_Problem description_: From the first line to the last, transcribe the data exactly and skip the pictures.

_Records for the task_:

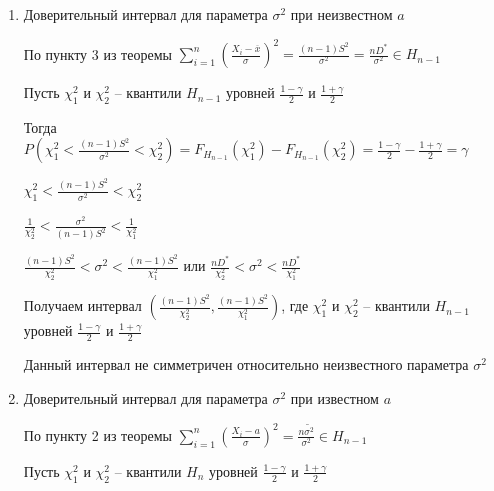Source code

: \begin{enumerate}[label*=\Roman*.]
    $F_{T_{n - 1}}(t_\gamma) = \frac{1 + \gamma}{2} \Longrightarrow t_\gamma$ -- квантиль $T_{n - 1}$ уровня 
    $\frac{1 + \gamma}{2}$

    Аналогично с примером выше получаем интервал $\left(\overline{x} - t_\gamma \frac{S}{\sqrt{n}}, 
    \overline{x} + t_\gamma \frac{S}{\sqrt{n}}\right)$, 
    где $t_\gamma$ -- квантиль $T_{n - 1}$ уровня $\frac{1 + \gamma}{2}$

    \hypertarget{confidence_interval_for_sigma_unknown_a}{}

    \item Доверительный интервал для параметра $\sigma^2$ при неизвестном $a$

    По пункту 3 из теоремы $\sum_{i = 1}^n \left(\frac{X_i - \overline{x}}{\sigma}\right)^2 = \frac{(n - 1)S^2}{\sigma^2} = 
    \frac{nD^*}{\sigma^2} \in H_{n - 1}$

    Пусть $\chi_1^2$ и $\chi_2^2$ -- квантили $H_{n - 1}$ уровней $\frac{1 - \gamma}{2}$ и $\frac{1 + \gamma}{2}$

    Тогда $P\left(\chi_1^2 < \frac{(n - 1)S^2}{\sigma^2} < \chi_2^2\right) = F_{H_{n - 1}}(\chi_1^2) - F_{H_{n - 1}}(\chi_2^2) = \frac{1 - \gamma}{2} - \frac{1 + \gamma}{2} = \gamma$

    $\chi_1^2 < \frac{(n - 1)S^2}{\sigma^2} < \chi_2^2$

    $\frac{1}{\chi_2^2} < \frac{\sigma^2}{(n - 1)S^2} < \frac{1}{\chi_1^2}$

    $\frac{(n - 1)S^2}{\chi_2^2} < \sigma^2 < \frac{(n - 1)S^2}{\chi_1^2}$ или 
    $\frac{nD^*}{\chi_2^2} < \sigma^2 < \frac{nD^*}{\chi_1^2}$

    Получаем интервал $\left(\frac{(n - 1)S^2}{\chi_2^2}, \frac{(n - 1)S^2}{\chi_1^2}\right)$, где $\chi_1^2$ и $\chi_2^2$ -- квантили $H_{n - 1}$ уровней $\frac{1 - \gamma}{2}$ и $\frac{1 + \gamma}{2}$

    \Nota Данный интервал не симметричен относительно неизвестного параметра $\sigma^2$

    \hypertarget{confidence_interval_for_sigma_known_a}{}

    \item Доверительный интервал для параметра $\sigma^2$ при известном $a$

    По пункту 2 из теоремы $\sum_{i = 1}^n \left(\frac{X_i - a}{\sigma}\right)^2 = \frac{n \tilde{\sigma^2}}{\sigma^2} \in H_{n - 1}$
    
    Пусть $\chi_1^2$ и $\chi_2^2$ -- квантили $H_{n}$ уровней $\frac{1 - \gamma}{2}$ и $\frac{1 + \gamma}{2}$


\end{enumerate}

_Reply_:
Source code

: \begin{enumerate}[label*=\Roman*.]
    $F_{T_{n - 1}}(t_\gamma) = \frac{1 + \gamma}{2} \Longrightarrow t_\gamma$ -- квантиль $T_{n - 1}$ уровня 
    $\frac{1 + \gamma}{2}$

    Аналогично с примером выше получаем интервал $\left(\overline{x} - t_\gamma \frac{S}{\sqrt{n}}, 
    \overline{x} + t_\gamma \frac{S}{\sqrt{n}}\right)$, 
    где $t_\gamma$ -- квантиль $T_{n - 1}$ уровня $\frac{1 + \gamma}{2}$

    \hypertarget{confidence_interval_for_sigma_unknown_a}{}

    \item Доверительный интервал для параметра $\sigma^2$ при неизвестном $a$

    По пункту 3 из теоремы $\sum_{i = 1}^n \left(\frac{X_i - \overline{x}}{\sigma}\right)^2 = \frac{(n - 1)S^2}{\sigma^2} = 
    \frac{nD^*}{\sigma^2} \in H_{n - 1}$

    Пусть $\chi_1^2$ и $\chi_2^2$ -- квантили $H_{n - 1}$ уровней $\frac{1 - \gamma}{2}$ и $\frac{1 + \gamma}{2}$

    Тогда $P\left(\chi_1^2 < \frac{(n - 1)S^2}{\sigma^2} < \chi_2^2\right) = F_{H_{n - 1}}(\chi_1^2) - F_{H_{n - 1}}(\chi_2^2) = \frac{1 - \gamma}{2} - \frac{1 + \gamma}{2} = \gamma$

    $\chi_1^2 < \frac{(n - 1)S^2}{\sigma^2} < \chi_2^2$

    $\frac{1}{\chi_2^2} < \frac{\sigma^2}{(n - 1)S^2} < \frac{1}{\chi_1^2}$

    $\frac{(n - 1)S^2}{\chi_2^2} < \sigma^2 < \frac{(n - 1)S^2}{\chi_1^2}$ или 
    $\frac{nD^*}{\chi_2^2} < \sigma^2 < \frac{nD^*}{\chi_1^2}$

    Получаем интервал $\left(\frac{(n - 1)S^2}{\chi_2^2}, \frac{(n - 1)S^2}{\chi_1^2}\right)$, где $\chi_1^2$ и $\chi_2^2$ -- квантили $H_{n - 1}$ уровней $\frac{1 - \gamma}{2}$ и $\frac{1 + \gamma}{2}$

    \Nota Данный интервал не симметричен относительно неизвестного параметра $\sigma^2$

    \hypertarget{confidence_interval_for_sigma_known_a}{}

    \item Доверительный интервал для параметра $\sigma^2$ при известном $a$

    По пункту 2 из теоремы $\sum_{i = 1}^n \left(\frac{X_i - a}{\sigma}\right)^2 = \frac{n \tilde{\sigma^2}}{\sigma^2} \in H_{n - 1}$
    
    Пусть $\chi_1^2$ и $\chi_2^2$ -- квантили $H_{n}$ уровней $\frac{1 - \gamma}{2}$ и $\frac{1 + \gamma}{2}$


\end{enumerate}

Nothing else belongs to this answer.